Measuring things in defined units (a Pavel: ), using images, being funny, stringing more than two sentences together, making actual points, segueing smoothly between sections—a more than solid effort, especially by today’s standards.
But hey, maybe you’re a “shit floats” kind of person, and you see no problems with a best-of list that starts off “It’s indisputable that we’re in the post-literate age, but it’s still possible to find lovely & [sic] interesting writing if you seek it out” before calling a site that unironically uses exclamation points in groups of eight “a slam dunk” for Blog of the Year. And no, neither the best-of list or the blog it names will be getting linked to here.
Or maybe you’re the sort of reader who needs to suckle at the teat of repetition. If so, you were no doubt rejoicing (though not especially surprised) to find that same image-thieving, underwritten, over-exclamation-pointed blog mentioned in both Embro’s and Pavé’s end of year lists.
Then again, maybe I’m the one in the wrong here.

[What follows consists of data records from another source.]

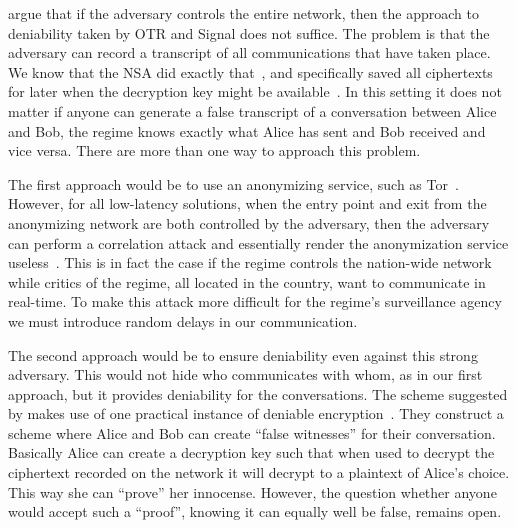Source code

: \citet{OTPKX} argue that if the adversary controls the entire network, then the
approach to deniability taken by \ac{OTR} and Signal does not suffice.
The problem is that the adversary can record a transcript of all communications
that have taken place.
We know that the \ac{NSA} did exactly that~\cite{XKeyscore}, and specifically 
saved all ciphertexts for later when the decryption key might be 
available~\cite{NSAsavesCiphertexts}.
In this setting it does not matter if anyone can generate a false transcript of
a conversation between Alice and Bob, the regime knows exactly what Alice has 
sent and Bob received and vice versa.
There are more than one way to approach this problem.

The first approach would be to use an anonymizing service, such as 
Tor~\cite{Tor}.
However, for all low-latency solutions, when the entry point and exit from the 
anonymizing network are both controlled by the adversary, then the adversary 
can perform a correlation attack and essentially render the anonymization 
service useless~\cite{AnonymousCommunicationSystems}.
This is in fact the case if the regime controls the nation-wide network while 
critics of the regime, all located in the country, want to communicate in 
real-time.
To make this attack more difficult for the regime's surveillance agency we must 
introduce random delays in our communication.

The second approach would be to ensure deniability even against this strong 
adversary.
This would not hide who communicates with whom, as in our first approach, but 
it provides deniability for the conversations.
The scheme suggested by \citet{OTPKX} makes use of one practical instance of 
deniable encryption~\cite{DeniableEncryption}.
They construct a scheme where Alice and Bob can create \enquote{false 
witnesses} for their conversation.
Basically Alice can create a decryption key such that when used to decrypt the 
ciphertext recorded on the network it will decrypt to a plaintext of Alice's 
choice.
This way she can \enquote{prove} her innocense.
However, the question whether anyone would accept such a \enquote{proof}, 
knowing it can equally well be false, remains open.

Maybe my standards are too high. After all, when the publication of record can’t seem to get itself together over whether or not a rider has signed with a new team, why should I expect the part-timers to reach any higher?
That said, online cycling coverage and commentary at the end of 2009 isn’t entirely a lost cause: I’ll readily credit Pavé for mentioning a blog based purely on a nicely-done layout. While I’ve got reservations about anyone who claims that “When Simoni was on top of his game he got to demand whatever he wanted” (Like this 800g front wheel?), or that “Aluminum was still the choix du jour” for frames in 2003, it’s still nice to find an author-designed blog that doesn’t look like a cached Angelfire page.

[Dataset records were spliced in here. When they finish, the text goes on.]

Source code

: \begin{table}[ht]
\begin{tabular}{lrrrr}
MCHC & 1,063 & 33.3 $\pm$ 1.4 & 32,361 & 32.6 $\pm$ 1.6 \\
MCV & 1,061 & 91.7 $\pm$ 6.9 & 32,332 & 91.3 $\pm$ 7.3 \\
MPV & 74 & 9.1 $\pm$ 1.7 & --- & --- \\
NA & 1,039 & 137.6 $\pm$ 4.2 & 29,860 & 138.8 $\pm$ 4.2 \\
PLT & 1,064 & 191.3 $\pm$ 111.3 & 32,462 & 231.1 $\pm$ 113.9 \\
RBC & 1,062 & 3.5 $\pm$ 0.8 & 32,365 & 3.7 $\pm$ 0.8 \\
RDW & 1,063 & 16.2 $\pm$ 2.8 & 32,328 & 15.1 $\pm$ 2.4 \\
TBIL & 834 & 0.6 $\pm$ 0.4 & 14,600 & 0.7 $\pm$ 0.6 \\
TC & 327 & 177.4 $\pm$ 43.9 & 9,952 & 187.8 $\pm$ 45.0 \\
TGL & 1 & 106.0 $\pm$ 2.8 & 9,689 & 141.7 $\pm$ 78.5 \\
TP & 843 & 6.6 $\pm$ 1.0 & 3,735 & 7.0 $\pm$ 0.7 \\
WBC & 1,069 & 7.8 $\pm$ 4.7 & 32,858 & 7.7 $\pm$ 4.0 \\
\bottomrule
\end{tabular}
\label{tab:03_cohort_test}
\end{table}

And I cannot express how deeply reassuring it is to find at least one other entity in the cycling world willing to stand up for something other than pandering to its advertisers and partner sites. Even the various incarnation of Velonews.com’s redesigns throughout the year—regardless of your opinion on their efficacy—also reflect the genuine desire to present the reader with an improved online experience.
Perhaps 2010 will be the year when this desire finally finds itself aligned with the talent and opportunity to needed create something great.

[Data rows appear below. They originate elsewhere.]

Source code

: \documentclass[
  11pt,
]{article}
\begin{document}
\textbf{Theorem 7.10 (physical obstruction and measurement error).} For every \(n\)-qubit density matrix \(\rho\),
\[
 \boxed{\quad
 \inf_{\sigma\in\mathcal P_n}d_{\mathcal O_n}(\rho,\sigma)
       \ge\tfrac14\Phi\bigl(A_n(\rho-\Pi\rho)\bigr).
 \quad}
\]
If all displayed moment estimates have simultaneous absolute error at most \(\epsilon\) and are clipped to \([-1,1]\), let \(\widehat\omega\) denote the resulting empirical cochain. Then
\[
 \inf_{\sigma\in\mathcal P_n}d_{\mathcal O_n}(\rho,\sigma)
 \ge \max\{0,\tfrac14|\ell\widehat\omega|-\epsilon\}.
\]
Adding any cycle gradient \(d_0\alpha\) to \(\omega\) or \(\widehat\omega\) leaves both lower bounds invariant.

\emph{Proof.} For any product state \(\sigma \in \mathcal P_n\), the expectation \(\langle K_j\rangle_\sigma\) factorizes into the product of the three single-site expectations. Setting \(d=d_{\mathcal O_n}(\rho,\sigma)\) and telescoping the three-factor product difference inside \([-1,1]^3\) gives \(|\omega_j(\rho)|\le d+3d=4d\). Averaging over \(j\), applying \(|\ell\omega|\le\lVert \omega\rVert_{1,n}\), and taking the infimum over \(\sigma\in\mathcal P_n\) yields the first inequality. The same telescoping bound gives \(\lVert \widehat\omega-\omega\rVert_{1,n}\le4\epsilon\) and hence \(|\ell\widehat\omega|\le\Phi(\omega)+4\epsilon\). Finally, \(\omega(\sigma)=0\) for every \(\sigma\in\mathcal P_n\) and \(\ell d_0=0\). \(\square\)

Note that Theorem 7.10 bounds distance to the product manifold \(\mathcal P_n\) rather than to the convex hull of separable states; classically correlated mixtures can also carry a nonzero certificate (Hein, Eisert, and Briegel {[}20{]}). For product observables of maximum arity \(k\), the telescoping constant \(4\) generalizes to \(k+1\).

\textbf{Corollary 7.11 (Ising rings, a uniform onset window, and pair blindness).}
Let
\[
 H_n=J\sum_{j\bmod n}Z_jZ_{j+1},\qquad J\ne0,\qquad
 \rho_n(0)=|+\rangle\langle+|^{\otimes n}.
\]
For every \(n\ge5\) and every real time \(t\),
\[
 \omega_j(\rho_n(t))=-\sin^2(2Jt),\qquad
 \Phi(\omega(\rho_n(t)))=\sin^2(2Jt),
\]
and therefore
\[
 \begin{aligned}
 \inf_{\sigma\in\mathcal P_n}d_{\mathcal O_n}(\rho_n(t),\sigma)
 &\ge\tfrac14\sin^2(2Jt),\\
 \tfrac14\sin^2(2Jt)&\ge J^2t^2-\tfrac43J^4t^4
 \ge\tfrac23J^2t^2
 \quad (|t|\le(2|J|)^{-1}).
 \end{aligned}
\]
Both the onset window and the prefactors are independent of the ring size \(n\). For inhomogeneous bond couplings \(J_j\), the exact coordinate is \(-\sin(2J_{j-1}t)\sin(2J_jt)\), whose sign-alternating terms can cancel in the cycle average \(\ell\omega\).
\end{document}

But he did get anything he wanted! With hair like that in the picture you linked to, I mean pink highlights. Coupled with “spiders web” designs on his next frame, it is pretty obvious no one had the guts to say “No Gilberto, you will look like an idiot. No pink in the hair”.
Eh, I think the Italians have had a long and sordid love affair with the airbrush. I seem to recall Ivan Quaranta having a few cheetah spots plastered across his bike/helmet, even after it was obvious that he wasn’t good anymore.